## MATERIAL PROVIDED:
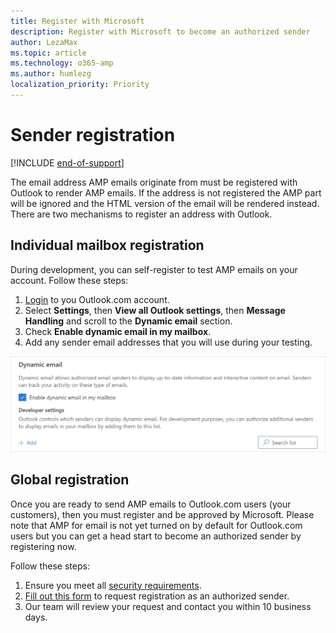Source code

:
 ```yaml
---
title: Register with Microsoft
description: Register with Microsoft to become an authorized sender
author: LezaMax
ms.topic: article
ms.technology: o365-amp
ms.author: humlezg
localization_priority: Priority
---
```


# Sender registration

[!INCLUDE [end-of-support](includes/end-of-support.md)]

The email address AMP emails originate from must be registered with Outlook to render AMP emails. If the address is not registered the AMP part will be ignored and the HTML version of the email will be rendered instead. There are two mechanisms to register an address with Outlook.

## Individual mailbox registration

During development, you can self-register to test AMP emails on your account. Follow these steps:

1. [Login](https://www.outlook.com) to you Outlook.com account.
1. Select **Settings**, then **View all Outlook settings**, then **Message Handling** and scroll to the **Dynamic email** section.
1. Check  **Enable dynamic email in my mailbox**.
1. Add any sender email addresses that you will use during your testing.

![Settings](images/dynamic-settings.png)

## Global registration

Once you are ready to send AMP emails to Outlook.com users (your customers), then you must register and be approved by Microsoft. Please note that AMP for email is not yet turned on by default for Outlook.com users but you can get a head start to become an authorized sender by registering now.

Follow these steps:

1. Ensure you meet all [security requirements](security-requirements.md).
1. [Fill out this form](https://forms.office.com/Pages/ResponsePage.aspx?id=v4j5cvGGr0GRqy180BHbRzX-CbfWK8dJr5uYgzqdeDJUMkRSRFpJUEoxRUVOTFpXVEpWR0xJVlpSTy4u) to request registration as an authorized sender.
1. Our team will review your request and contact you within 10 business days.
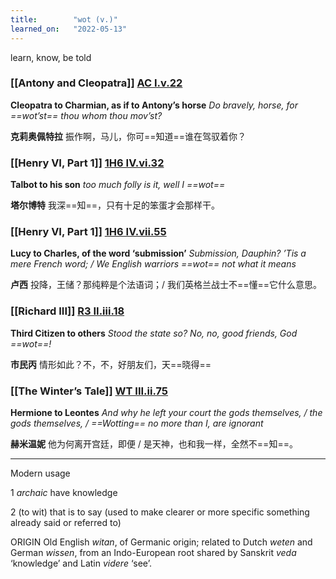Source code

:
 ```yaml
---
title:        "wot (v.)"
learned_on:   "2022-05-13"
---
```


learn, know, be told

### [[Antony and Cleopatra]] [AC I.v.22](https://www.shakespeareswords.com/Public/Play.aspx?Act=1&Scene=5&WorkId=8#107982)

**Cleopatra to Charmian, as if to Antony’s horse** *Do bravely, horse, for ==wot’st== thou whom thou mov’st?*

**克莉奥佩特拉** 振作啊，马儿，你可==知道==谁在驾驭着你？

### [[Henry VI, Part 1]] [1H6 IV.vi.32](https://www.shakespeareswords.com/Public/Play.aspx?Act=4&Scene=6&WorkId=25#203601)

**Talbot to his son** *too much folly is it, well I ==wot==*

**塔尔博特** 我深==知==，只有十足的笨蛋才会那样干。

### [[Henry VI, Part 1]] [1H6 IV.vii.55](https://www.shakespeareswords.com/Public/Play.aspx?Act=4&Scene=7&WorkId=25#203703)

**Lucy to Charles, of the word ‘submission’** *Submission, Dauphin? ’Tis a mere French word; / We English warriors ==wot== not what it means*

**卢西** 投降，王储？那纯粹是个法语词；/ 我们英格兰战士不==懂==它什么意思。

### [[Richard III]] [R3 II.iii.18](https://www.shakespeareswords.com/Public/Play.aspx?Act=2&Scene=3&WorkId=6#133436)

**Third Citizen to others** *Stood the state so? No, no, good friends, God ==wot==!*

**市民丙** 情形如此？不，不，好朋友们，天==晓得==

### [[The Winter’s Tale]] [WT III.ii.75](https://www.shakespeareswords.com/Public/Play.aspx?Act=3&Scene=2&WorkId=35#242124)

**Hermione to Leontes** *And why he left your court the gods themselves, / the gods themselves, / ==Wotting== no more than I, are ignorant*

**赫米温妮** 他为何离开宫廷，即便 / 是天神，也和我一样，全然不==知==。

-----

Modern usage

1 *archaic* have knowledge

2 (to wit) that is to say (used to make clearer or more specific something already said or referred to)

ORIGIN Old English *witan*, of Germanic origin; related to Dutch *weten* and German *wissen*, from an Indo-European root shared by Sanskrit *veda* ‘knowledge’ and Latin *videre* ‘see’.
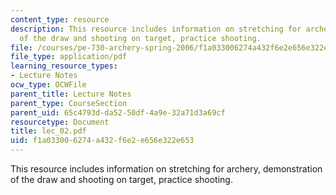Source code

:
 ```yaml
---
content_type: resource
description: This resource includes information on stretching for archery, demonstration
  of the draw and shooting on target, practice shooting.
file: /courses/pe-730-archery-spring-2006/f1a033006274a432f6e2e656e322e653_lec_02.pdf
file_type: application/pdf
learning_resource_types:
- Lecture Notes
ocw_type: OCWFile
parent_title: Lecture Notes
parent_type: CourseSection
parent_uid: 65c4793d-da52-50df-4a9e-32a71d3a69cf
resourcetype: Document
title: lec_02.pdf
uid: f1a03300-6274-a432-f6e2-e656e322e653
---
```

This resource includes information on stretching for archery, demonstration of the draw and shooting on target, practice shooting.


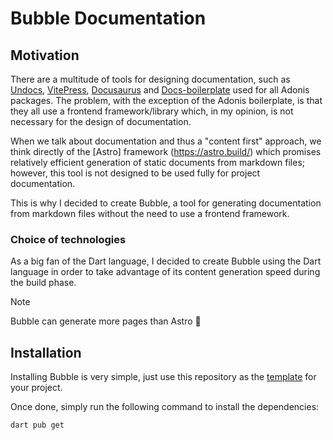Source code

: # Bubble Documentation

## Motivation
There are a multitude of tools for designing documentation, such as [Undocs](https://undocs.pages.dev), [VitePress](https://vitepress.dev), [Docusaurus](https://docusaurus.io) and [Docs-boilerplate](https://github.com/dimerapp/docs-boilerplate) used for all Adonis packages.
The problem, with the exception of the Adonis boilerplate, is that they all use a frontend framework/library which, in my opinion, is not necessary for the design of documentation.

When we talk about documentation and thus a "content first" approach, we think directly of the [Astro] framework (https://astro.build/) which promises relatively efficient generation of static documents from markdown files; however, this tool is not designed to be used fully for project documentation.

This is why I decided to create Bubble, a tool for generating documentation from markdown files without the need to use a frontend framework.

### Choice of technologies

As a big fan of the Dart language, I decided to create Bubble using the Dart language in order to take advantage of its content generation speed during the build phase.

> [!NOTE]
> Bubble can generate more pages than Astro 👀

## Installation
Installing Bubble is very simple, just use this repository as the [template](https://github.com/new?template_name=bubble_doc&template_owner=LeadcodeDev) for your project.

Once done, simply run the following command to install the dependencies:
```bash
dart pub get
```

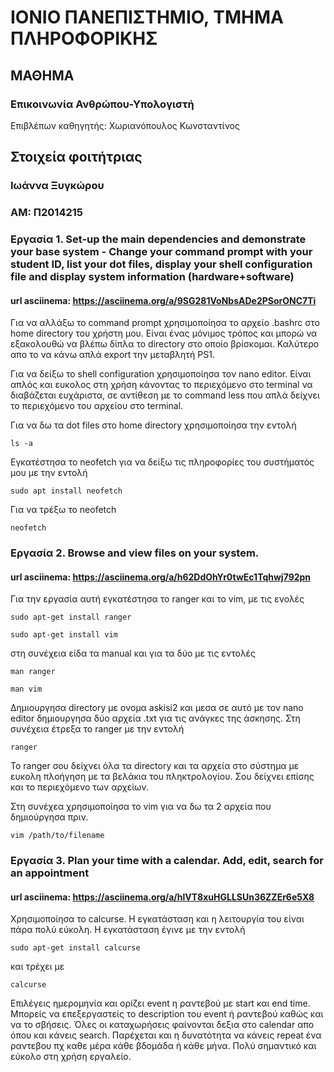 # ΙΟΝΙΟ ΠΑΝΕΠΙΣΤΗΜΙΟ, ΤΜΗΜΑ ΠΛΗΡΟΦΟΡΙΚΗΣ 
## ΜΑΘΗΜΑ
### Επικοινωνία Ανθρώπου-Υπολογιστή  
Επιβλέπων καθηγητής: Χωριανόπουλος Κωνσταντίνος 

## Στοιχεία φοιτήτριας  
### Ιωάννα Ξυγκώρου
### ΑΜ: Π2014215

### Eργασία 1. Set-up the main dependencies and demonstrate your base system - Change your command prompt with your student ID, list your dot files, display your shell configuration file and display system information (hardware+software)

#### url asciinema: https://asciinema.org/a/9SG281VoNbsADe2PSorONC7Ti

Για να αλλάξω το command prompt χρησιμοποίησα το αρχείο .bashrc στο home directory του χρήστη μου. 
Είναι ένας μόνιμος τρόπος και μπορώ να εξακολουθώ να βλέπω δίπλα το directory στο οποίο βρίσκομαι. Καλύτερο απο το να κάνω απλά 
export την μεταβλητή PS1.

Για να δείξω το shell configuration χρησιμοποίησα τον nano editor. Είναι απλός και ευκολος στη χρήση κάνοντας το περιεχόμενο στο terminal να διαβάζεται ευχάριστα, σε αντίθεση με το command less που απλά δείχνει το περιεχόμενο του αρχείου στο terminal.

Για να δω τα dot files στο home directory χρησιμοποίησα την εντολή

```
ls -a
```

Εγκατέστησα το neofetch για να δείξω τις πληροφορίες του συστήματός μου με την εντολή

```
sudo apt install neofetch
```

Για να τρέξω το neofetch

```
neofetch
```

### Eργασία 2. Βrowse and view files on your system.

#### url asciinema: https://asciinema.org/a/h62DdOhYr0twEc1Tqhwj792pn

Για την εργασία αυτή εγκατέστησα το ranger και το vim, με τις ενολές 
```
sudo apt-get install ranger
```

```
sudo apt-get install vim
```

στη συνέχεια είδα τα manual και για τα δύο με τις εντολές

```
man ranger
```

```
man vim
```

Δημιουργησα directory με ονομα askisi2 και μεσα σε αυτό με τον nano editor δημιουργησα δύο αρχεία .txt για τις ανάγκες της άσκησης. Στη συνέχεια έτρεξα το ranger με την εντολή

```
ranger
```

To ranger σου δείχνει όλα τα directory και τα αρχεία στο σύστημα με ευκολη πλοήγηση με τα βελάκια του πληκτρολογίου. Σου δείχνει επίσης και το περιεχόμενο των αρχείων.

Στη συνέχεα χρησιμοποίησα το vim για να δω τα 2 αρχεία που δημιούργησα πριν.

```
vim /path/to/filename
```

### Eργασία 3. Plan your time with a calendar. Add, edit, search for an appointment

#### url asciinema: https://asciinema.org/a/hlVT8xuHGLLSUn36ZZEr6e5X8

Χρησιμοποίησα το calcurse. H εγκατάσταση και η λειτουργία του είναι πάρα πολύ εύκολη. Η εγκατάσταση έγινε με την εντολή

```
sudo apt-get install calcurse
```
και τρέχει με

```
calcurse
```

Επιλέγεις ημερομηνία και ορίζει event η ραντεβού με start και end time. Μπορείς να επεξεργαστείς το description του event ή ραντεβού καθώς και να το σβήσεις. Όλες οι καταχωρήσεις φαίνονται δεξια στο calendar απο όπου και κάνεις search. Παρέχεται και η δυνατότητα να κάνεις repeat ένα ραντεβου πχ καθε μέρα κάθε βδομάδα ή κάθε μήνα. Πολύ σημαντικό και εύκολο στη χρήση εργαλείο.




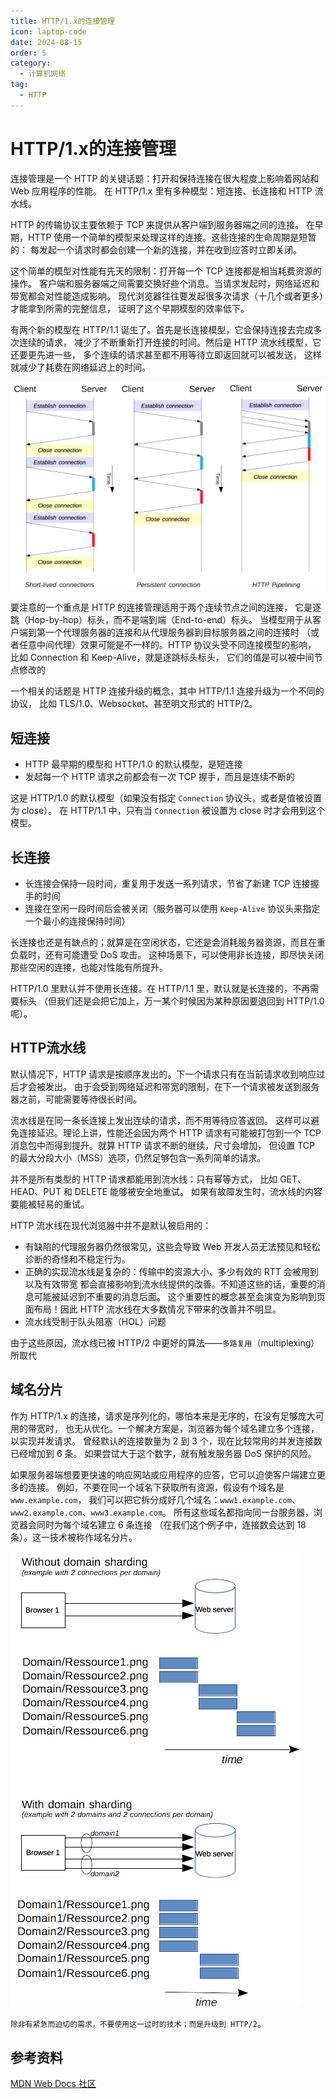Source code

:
 ```yaml
---
title: HTTP/1.x的连接管理
icon: laptop-code
date: 2024-08-15
order: 5
category:
  - 计算机网络
tag:
  - HTTP
---
```


# HTTP/1.x的连接管理

连接管理是一个 HTTP 的关键话题：打开和保持连接在很大程度上影响着网站和 Web 应用程序的性能。
在 HTTP/1.x 里有多种模型：短连接、长连接和 HTTP 流水线。

HTTP 的传输协议主要依赖于 TCP 来提供从客户端到服务器端之间的连接。
在早期，HTTP 使用一个简单的模型来处理这样的连接。这些连接的生命周期是短暂的：
每发起一个请求时都会创建一个新的连接，并在收到应答时立即关闭。

这个简单的模型对性能有先天的限制：打开每一个 TCP 连接都是相当耗费资源的操作。
客户端和服务器端之间需要交换好些个消息。当请求发起时，网络延迟和带宽都会对性能造成影响。
现代浏览器往往要发起很多次请求（十几个或者更多）才能拿到所需的完整信息，
证明了这个早期模型的效率低下。

有两个新的模型在 HTTP/1.1 诞生了。首先是长连接模型，它会保持连接去完成多次连续的请求，
减少了不断重新打开连接的时间。然后是 HTTP 流水线模型，它还要更先进一些，
多个连续的请求甚至都不用等待立即返回就可以被发送，
这样就减少了耗费在网络延迟上的时间。

![](/assets/images/http1_x_connections.png)

要注意的一个重点是 HTTP 的连接管理适用于两个连续节点之间的连接，
它是逐跳（Hop-by-hop）标头，而不是端到端（End-to-end）标头。
当模型用于从客户端到第一个代理服务器的连接和从代理服务器到目标服务器之间的连接时
（或者任意中间代理）效果可能是不一样的。HTTP 协议头受不同连接模型的影响，
比如 Connection 和 Keep-Alive，就是逐跳标头标头，
它们的值是可以被中间节点修改的

一个相关的话题是 HTTP 连接升级的概念，其中 HTTP/1.1 连接升级为一个不同的协议，
比如 TLS/1.0、Websocket、甚至明文形式的 HTTP/2。

## 短连接

- HTTP 最早期的模型和 HTTP/1.0 的默认模型，是短连接
- 发起每一个 HTTP 请求之前都会有一次 TCP 握手，而且是连续不断的

这是 HTTP/1.0 的默认模型（如果没有指定 `Connection` 协议头，或者是值被设置为 close）。
在 HTTP/1.1 中，只有当 `Connection` 被设置为 close 时才会用到这个模型。

## 长连接

- 长连接会保持一段时间，重复用于发送一系列请求，节省了新建 TCP 连接握手的时间
- 连接在空闲一段时间后会被关闭（服务器可以使用 `Keep-Alive` 协议头来指定一个最小的连接保持时间）

长连接也还是有缺点的；就算是在空闲状态，它还是会消耗服务器资源，而且在重负载时，还有可能遭受 DoS 攻击。
这种场景下，可以使用非长连接，即尽快关闭那些空闲的连接，也能对性能有所提升。

HTTP/1.0 里默认并不使用长连接。在 HTTP/1.1 里，默认就是长连接的，不再需要标头
（但我们还是会把它加上，万一某个时候因为某种原因要退回到 HTTP/1.0 呢）。

## HTTP流水线

默认情况下，HTTP 请求是按顺序发出的。下一个请求只有在当前请求收到响应过后才会被发出。
由于会受到网络延迟和带宽的限制，在下一个请求被发送到服务器之前，可能需要等待很长时间。

流水线是在同一条长连接上发出连续的请求，而不用等待应答返回。
这样可以避免连接延迟。理论上讲，性能还会因为两个 HTTP 请求有可能被打包到一个 
TCP 消息包中而得到提升。就算 HTTP 请求不断的继续，尺寸会增加，
但设置 TCP 的最大分段大小（MSS）选项，仍然足够包含一系列简单的请求。

并不是所有类型的 HTTP 请求都能用到流水线：只有幂等方式，
比如 GET、HEAD、PUT 和 DELETE 能够被安全地重试。
如果有故障发生时，流水线的内容要能被轻易的重试。

HTTP 流水线在现代浏览器中并不是默认被启用的：
- 有缺陷的代理服务器仍然很常见，这些会导致 Web 开发人员无法预见和轻松诊断的奇怪和不稳定行为。
- 正确的实现流水线是复杂的：传输中的资源大小、多少有效的 RTT 会被用到以及有效带宽
  都会直接影响到流水线提供的改善。不知道这些的话，重要的消息可能被延迟到不重要的消息后面。
  这个重要性的概念甚至会演变为影响到页面布局！因此 HTTP 流水线在大多数情况下带来的改善并不明显。
- 流水线受制于队头阻塞（HOL）问题

由于这些原因，流水线已被 HTTP/2 中更好的算法——`多路复用`（multiplexing）所取代

## 域名分片

作为 HTTP/1.x 的连接，请求是序列化的，哪怕本来是无序的，在没有足够庞大可用的带宽时，
也无从优化。一个解决方案是，浏览器为每个域名建立多个连接，以实现并发请求。
曾经默认的连接数量为 2 到 3 个，现在比较常用的并发连接数已经增加到 6 条。
如果尝试大于这个数字，就有触发服务器 DoS 保护的风险。

如果服务器端想要更快速的响应网站或应用程序的应答，它可以迫使客户端建立更多的连接。
例如，不要在同一个域名下获取所有资源，假设有个域名是 `www.example.com`，
我们可以把它拆分成好几个域名：`www1.example.com`、`www2.example.com`、`www3.example.com`。
所有这些域名都指向同一台服务器，浏览器会同时为每个域名建立 6 条连接
（在我们这个例子中，连接数会达到 18 条）。这一技术被称作域名分片。

![](/assets/images/httpsharding.png)

`除非有紧急而迫切的需求，不要使用这一过时的技术；而是升级到 HTTP/2`。

## 参考资料

[MDN Web Docs 社区](https://developer.mozilla.org/zh-CN/docs/Web/HTTP/Connection_management_in_HTTP_1.x)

## YOUR GOAL:
The lines you need are those with the word "order"; list them from the entries.

## EXPECTED ANSWER:
As a big fan of the Dart language, I decided to create Bubble using the Dart language in order to take advantage of its content generation speed during the build phase.
order: 5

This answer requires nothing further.